> [Task directions]:
Make an exact copy of the records, with the pictures left out.

> [Information shown]:
◆ ◆ ◆ ◆ ◆
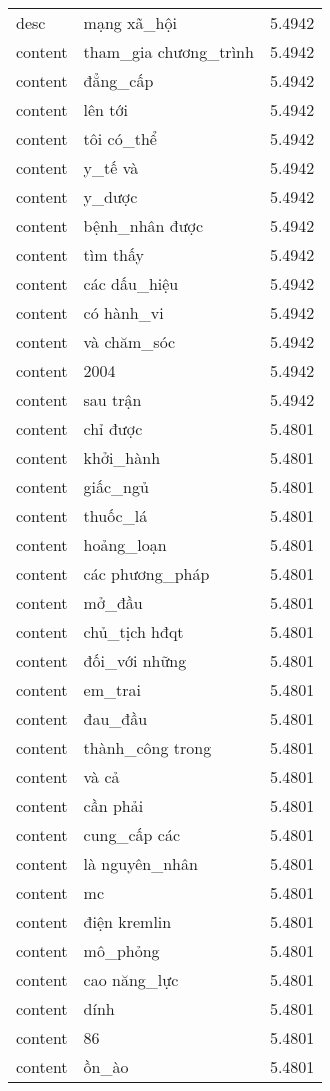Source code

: \documentclass{article}
\begin{document}
\begin{tabular}{lll}
desc & mạng xã\_hội & 5.4942\\
content & tham\_gia chương\_trình & 5.4942\\
content & đẳng\_cấp & 5.4942\\
content & lên tới & 5.4942\\
content & tôi có\_thể & 5.4942\\
content & y\_tế và & 5.4942\\
content & y\_dược & 5.4942\\
content & bệnh\_nhân được & 5.4942\\
content & tìm thấy & 5.4942\\
content & các dấu\_hiệu & 5.4942\\
content & có hành\_vi & 5.4942\\
content & và chăm\_sóc & 5.4942\\
content & 2004 & 5.4942\\
content & sau trận & 5.4942\\
content & chỉ được & 5.4801\\
content & khởi\_hành & 5.4801\\
content & giấc\_ngủ & 5.4801\\
content & thuốc\_lá & 5.4801\\
content & hoảng\_loạn & 5.4801\\
content & các phương\_pháp & 5.4801\\
content & mở\_đầu & 5.4801\\
content & chủ\_tịch hđqt & 5.4801\\
content & đối\_với những & 5.4801\\
content & em\_trai & 5.4801\\
content & đau\_đầu & 5.4801\\
content & thành\_công trong & 5.4801\\
content & và cả & 5.4801\\
content & cần phải & 5.4801\\
content & cung\_cấp các & 5.4801\\
content & là nguyên\_nhân & 5.4801\\
content & mc & 5.4801\\
content & điện kremlin & 5.4801\\
content & mô\_phỏng & 5.4801\\
content & cao năng\_lực & 5.4801\\
content & dính & 5.4801\\
content & 86 & 5.4801\\
content & ồn\_ào & 5.4801\\

\end{tabular}
\end{document}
◆ ◆ ◆ ◆ ◆
> [Answer to this problem]:
Source code

: \documentclass{article}
\begin{document}
\begin{tabular}{lll}
desc & mạng xã\_hội & 5.4942\\
content & tham\_gia chương\_trình & 5.4942\\
content & đẳng\_cấp & 5.4942\\
content & lên tới & 5.4942\\
content & tôi có\_thể & 5.4942\\
content & y\_tế và & 5.4942\\
content & y\_dược & 5.4942\\
content & bệnh\_nhân được & 5.4942\\
content & tìm thấy & 5.4942\\
content & các dấu\_hiệu & 5.4942\\
content & có hành\_vi & 5.4942\\
content & và chăm\_sóc & 5.4942\\
content & 2004 & 5.4942\\
content & sau trận & 5.4942\\
content & chỉ được & 5.4801\\
content & khởi\_hành & 5.4801\\
content & giấc\_ngủ & 5.4801\\
content & thuốc\_lá & 5.4801\\
content & hoảng\_loạn & 5.4801\\
content & các phương\_pháp & 5.4801\\
content & mở\_đầu & 5.4801\\
content & chủ\_tịch hđqt & 5.4801\\
content & đối\_với những & 5.4801\\
content & em\_trai & 5.4801\\
content & đau\_đầu & 5.4801\\
content & thành\_công trong & 5.4801\\
content & và cả & 5.4801\\
content & cần phải & 5.4801\\
content & cung\_cấp các & 5.4801\\
content & là nguyên\_nhân & 5.4801\\
content & mc & 5.4801\\
content & điện kremlin & 5.4801\\
content & mô\_phỏng & 5.4801\\
content & cao năng\_lực & 5.4801\\
content & dính & 5.4801\\
content & 86 & 5.4801\\
content & ồn\_ào & 5.4801\\

\end{tabular}
\end{document}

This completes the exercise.